[Data for this task]
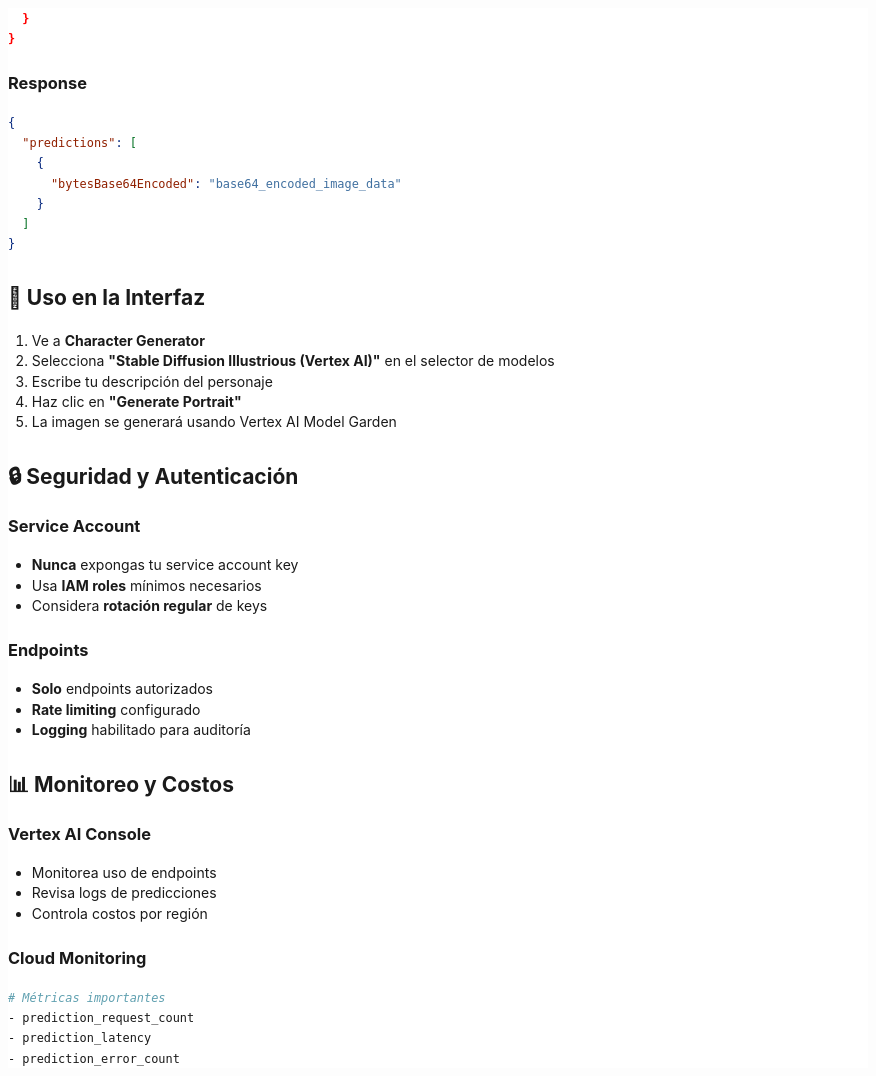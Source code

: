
```json
  }
}
```

### **Response**
```json
{
  "predictions": [
    {
      "bytesBase64Encoded": "base64_encoded_image_data"
    }
  ]
}
```

## 🎨 Uso en la Interfaz

1. Ve a **Character Generator**
2. Selecciona **"Stable Diffusion Illustrious (Vertex AI)"** en el selector de modelos
3. Escribe tu descripción del personaje
4. Haz clic en **"Generate Portrait"**
5. La imagen se generará usando Vertex AI Model Garden

## 🔒 Seguridad y Autenticación

### **Service Account**
- **Nunca** expongas tu service account key
- Usa **IAM roles** mínimos necesarios
- Considera **rotación regular** de keys

### **Endpoints**
- **Solo** endpoints autorizados
- **Rate limiting** configurado
- **Logging** habilitado para auditoría

## 📊 Monitoreo y Costos

### **Vertex AI Console**
- Monitorea uso de endpoints
- Revisa logs de predicciones
- Controla costos por región

### **Cloud Monitoring**
```bash
# Métricas importantes
- prediction_request_count
- prediction_latency
- prediction_error_count
```
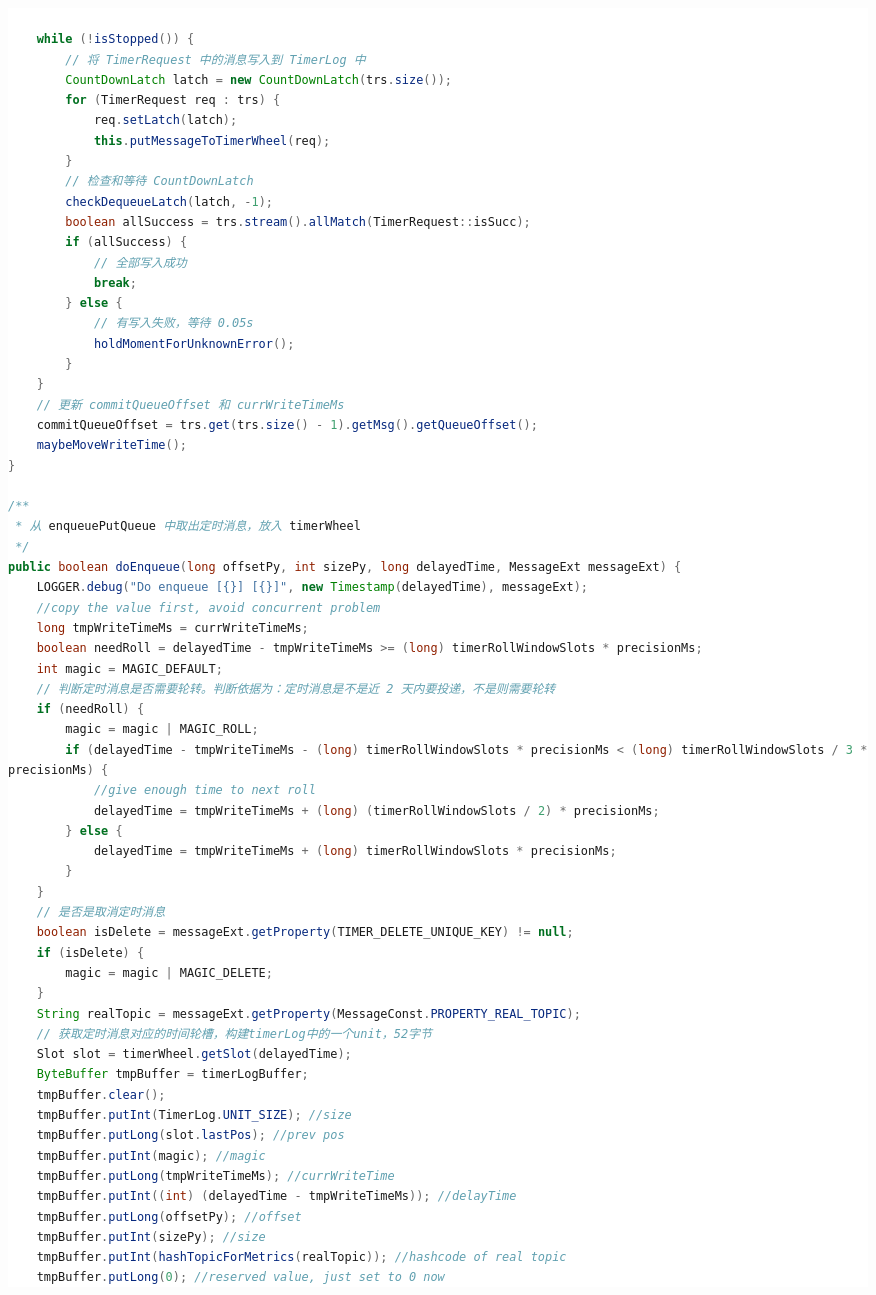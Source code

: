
 ```java

    while (!isStopped()) {
        // 将 TimerRequest 中的消息写入到 TimerLog 中
        CountDownLatch latch = new CountDownLatch(trs.size());
        for (TimerRequest req : trs) {
            req.setLatch(latch);
            this.putMessageToTimerWheel(req);
        }
        // 检查和等待 CountDownLatch
        checkDequeueLatch(latch, -1);
        boolean allSuccess = trs.stream().allMatch(TimerRequest::isSucc);
        if (allSuccess) {
            // 全部写入成功
            break;
        } else {
            // 有写入失败，等待 0.05s
            holdMomentForUnknownError();
        }
    }
    // 更新 commitQueueOffset 和 currWriteTimeMs
    commitQueueOffset = trs.get(trs.size() - 1).getMsg().getQueueOffset();
    maybeMoveWriteTime();
}

/**
 * 从 enqueuePutQueue 中取出定时消息，放入 timerWheel
 */
public boolean doEnqueue(long offsetPy, int sizePy, long delayedTime, MessageExt messageExt) {
    LOGGER.debug("Do enqueue [{}] [{}]", new Timestamp(delayedTime), messageExt);
    //copy the value first, avoid concurrent problem
    long tmpWriteTimeMs = currWriteTimeMs;
    boolean needRoll = delayedTime - tmpWriteTimeMs >= (long) timerRollWindowSlots * precisionMs;
    int magic = MAGIC_DEFAULT;
    // 判断定时消息是否需要轮转。判断依据为：定时消息是不是近 2 天内要投递，不是则需要轮转
    if (needRoll) {
        magic = magic | MAGIC_ROLL;
        if (delayedTime - tmpWriteTimeMs - (long) timerRollWindowSlots * precisionMs < (long) timerRollWindowSlots / 3 * precisionMs) {
            //give enough time to next roll
            delayedTime = tmpWriteTimeMs + (long) (timerRollWindowSlots / 2) * precisionMs;
        } else {
            delayedTime = tmpWriteTimeMs + (long) timerRollWindowSlots * precisionMs;
        }
    }
    // 是否是取消定时消息
    boolean isDelete = messageExt.getProperty(TIMER_DELETE_UNIQUE_KEY) != null;
    if (isDelete) {
        magic = magic | MAGIC_DELETE;
    }
    String realTopic = messageExt.getProperty(MessageConst.PROPERTY_REAL_TOPIC);
    // 获取定时消息对应的时间轮槽，构建timerLog中的一个unit，52字节
    Slot slot = timerWheel.getSlot(delayedTime);
    ByteBuffer tmpBuffer = timerLogBuffer;
    tmpBuffer.clear();
    tmpBuffer.putInt(TimerLog.UNIT_SIZE); //size
    tmpBuffer.putLong(slot.lastPos); //prev pos
    tmpBuffer.putInt(magic); //magic
    tmpBuffer.putLong(tmpWriteTimeMs); //currWriteTime
    tmpBuffer.putInt((int) (delayedTime - tmpWriteTimeMs)); //delayTime
    tmpBuffer.putLong(offsetPy); //offset
    tmpBuffer.putInt(sizePy); //size
    tmpBuffer.putInt(hashTopicForMetrics(realTopic)); //hashcode of real topic
    tmpBuffer.putLong(0); //reserved value, just set to 0 now
```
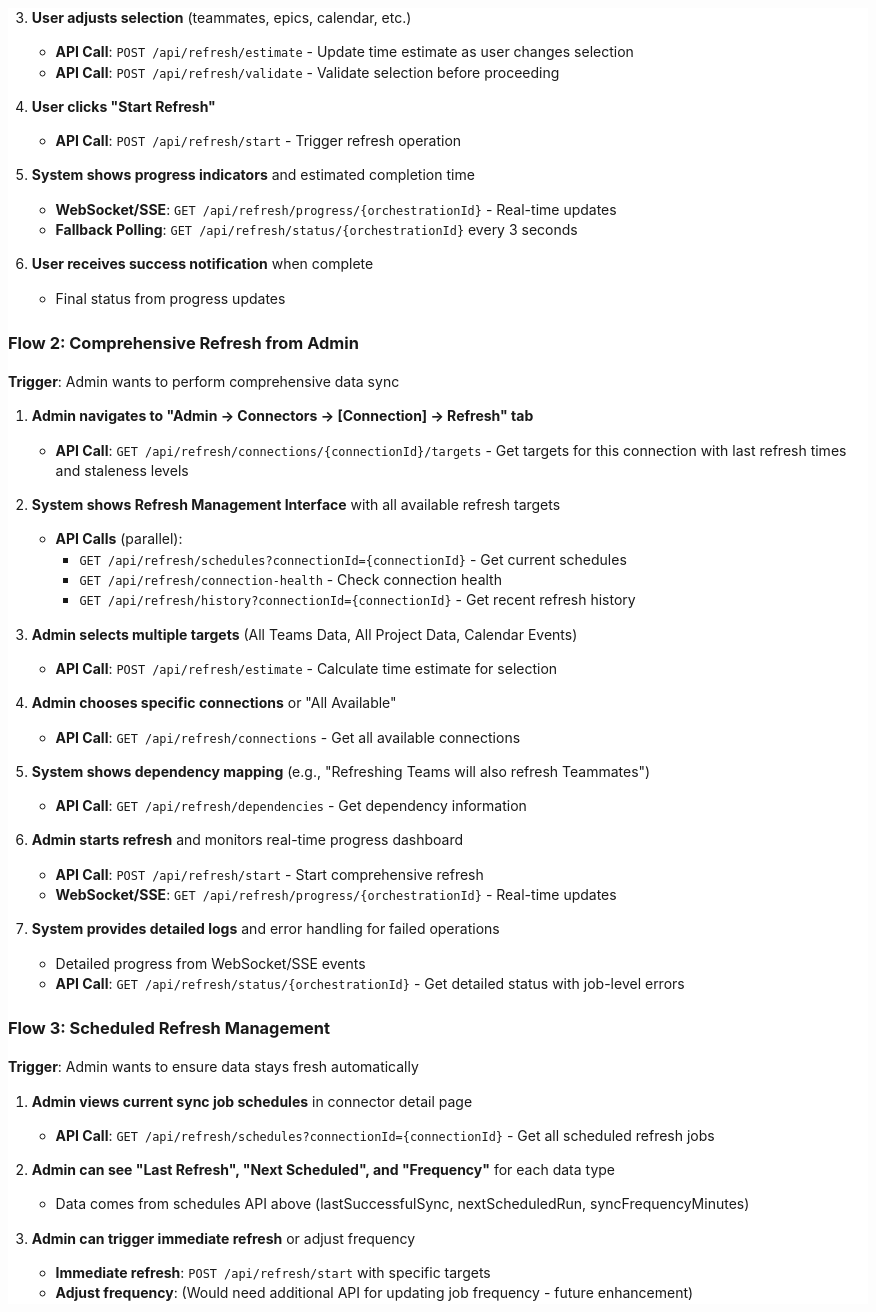 3. **User adjusts selection** (teammates, epics, calendar, etc.)
   - **API Call**: `POST /api/refresh/estimate` - Update time estimate as user changes selection
   - **API Call**: `POST /api/refresh/validate` - Validate selection before proceeding

4. **User clicks "Start Refresh"** 
   - **API Call**: `POST /api/refresh/start` - Trigger refresh operation

5. **System shows progress indicators** and estimated completion time
   - **WebSocket/SSE**: `GET /api/refresh/progress/{orchestrationId}` - Real-time updates
   - **Fallback Polling**: `GET /api/refresh/status/{orchestrationId}` every 3 seconds

6. **User receives success notification** when complete
   - Final status from progress updates

### **Flow 2: Comprehensive Refresh from Admin**
**Trigger**: Admin wants to perform comprehensive data sync

1. **Admin navigates to "Admin → Connectors → [Connection] → Refresh" tab**
   - **API Call**: `GET /api/refresh/connections/{connectionId}/targets` - Get targets for this connection with last refresh times and staleness levels

2. **System shows Refresh Management Interface** with all available refresh targets
   - **API Calls** (parallel):
     - `GET /api/refresh/schedules?connectionId={connectionId}` - Get current schedules
     - `GET /api/refresh/connection-health` - Check connection health
     - `GET /api/refresh/history?connectionId={connectionId}` - Get recent refresh history

3. **Admin selects multiple targets** (All Teams Data, All Project Data, Calendar Events)
   - **API Call**: `POST /api/refresh/estimate` - Calculate time estimate for selection

4. **Admin chooses specific connections** or "All Available"
   - **API Call**: `GET /api/refresh/connections` - Get all available connections

5. **System shows dependency mapping** (e.g., "Refreshing Teams will also refresh Teammates")  
   - **API Call**: `GET /api/refresh/dependencies` - Get dependency information

6. **Admin starts refresh** and monitors real-time progress dashboard
   - **API Call**: `POST /api/refresh/start` - Start comprehensive refresh
   - **WebSocket/SSE**: `GET /api/refresh/progress/{orchestrationId}` - Real-time updates

7. **System provides detailed logs** and error handling for failed operations
   - Detailed progress from WebSocket/SSE events
   - **API Call**: `GET /api/refresh/status/{orchestrationId}` - Get detailed status with job-level errors

### **Flow 3: Scheduled Refresh Management**
**Trigger**: Admin wants to ensure data stays fresh automatically

1. **Admin views current sync job schedules** in connector detail page
   - **API Call**: `GET /api/refresh/schedules?connectionId={connectionId}` - Get all scheduled refresh jobs

2. **Admin can see "Last Refresh", "Next Scheduled", and "Frequency"** for each data type
   - Data comes from schedules API above (lastSuccessfulSync, nextScheduledRun, syncFrequencyMinutes)

3. **Admin can trigger immediate refresh** or adjust frequency  
   - **Immediate refresh**: `POST /api/refresh/start` with specific targets
   - **Adjust frequency**: (Would need additional API for updating job frequency - future enhancement)
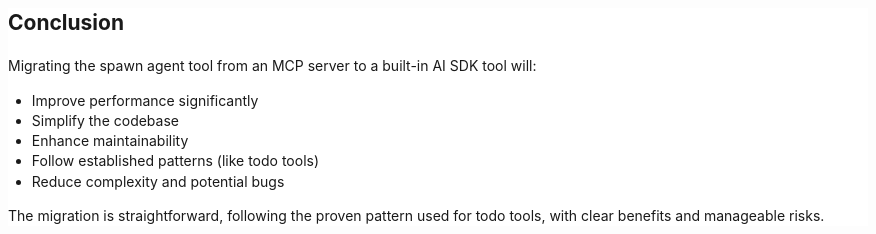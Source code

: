 ## Conclusion

Migrating the spawn agent tool from an MCP server to a built-in AI SDK tool will:
- Improve performance significantly
- Simplify the codebase
- Enhance maintainability
- Follow established patterns (like todo tools)
- Reduce complexity and potential bugs

The migration is straightforward, following the proven pattern used for todo tools, with clear benefits and manageable risks.
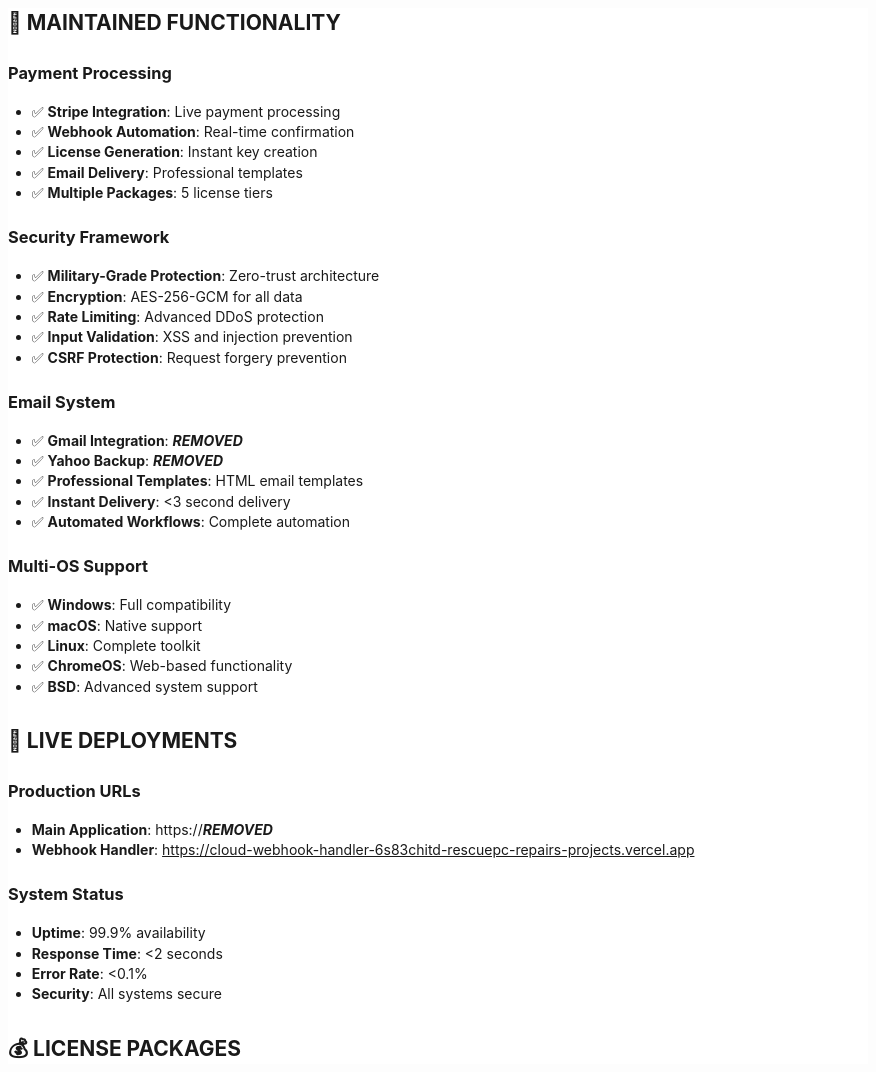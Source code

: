 ## 🔧 **MAINTAINED FUNCTIONALITY**

### **Payment Processing**

- ✅ **Stripe Integration**: Live payment processing
- ✅ **Webhook Automation**: Real-time confirmation
- ✅ **License Generation**: Instant key creation
- ✅ **Email Delivery**: Professional templates
- ✅ **Multiple Packages**: 5 license tiers

### **Security Framework**

- ✅ **Military-Grade Protection**: Zero-trust architecture
- ✅ **Encryption**: AES-256-GCM for all data
- ✅ **Rate Limiting**: Advanced DDoS protection
- ✅ **Input Validation**: XSS and injection prevention
- ✅ **CSRF Protection**: Request forgery prevention

### **Email System**

- ✅ **Gmail Integration**: **_REMOVED_**
- ✅ **Yahoo Backup**: **_REMOVED_**
- ✅ **Professional Templates**: HTML email templates
- ✅ **Instant Delivery**: <3 second delivery
- ✅ **Automated Workflows**: Complete automation

### **Multi-OS Support**

- ✅ **Windows**: Full compatibility
- ✅ **macOS**: Native support
- ✅ **Linux**: Complete toolkit
- ✅ **ChromeOS**: Web-based functionality
- ✅ **BSD**: Advanced system support

## 🚀 **LIVE DEPLOYMENTS**

### **Production URLs**

- **Main Application**: https://**_REMOVED_**
- **Webhook Handler**: https://cloud-webhook-handler-6s83chitd-rescuepc-repairs-projects.vercel.app

### **System Status**

- **Uptime**: 99.9% availability
- **Response Time**: <2 seconds
- **Error Rate**: <0.1%
- **Security**: All systems secure

## 💰 **LICENSE PACKAGES**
[/Data for this task]
In the data above, start at the line that has "### **Payment Processing**", stop after the line that has "- ✅ **Multiple Packages**: 5 license tiers", and print every line in between exactly as it stands.

- Response area -
### **Payment Processing**

- ✅ **Stripe Integration**: Live payment processing
- ✅ **Webhook Automation**: Real-time confirmation
- ✅ **License Generation**: Instant key creation
- ✅ **Email Delivery**: Professional templates
- ✅ **Multiple Packages**: 5 license tiers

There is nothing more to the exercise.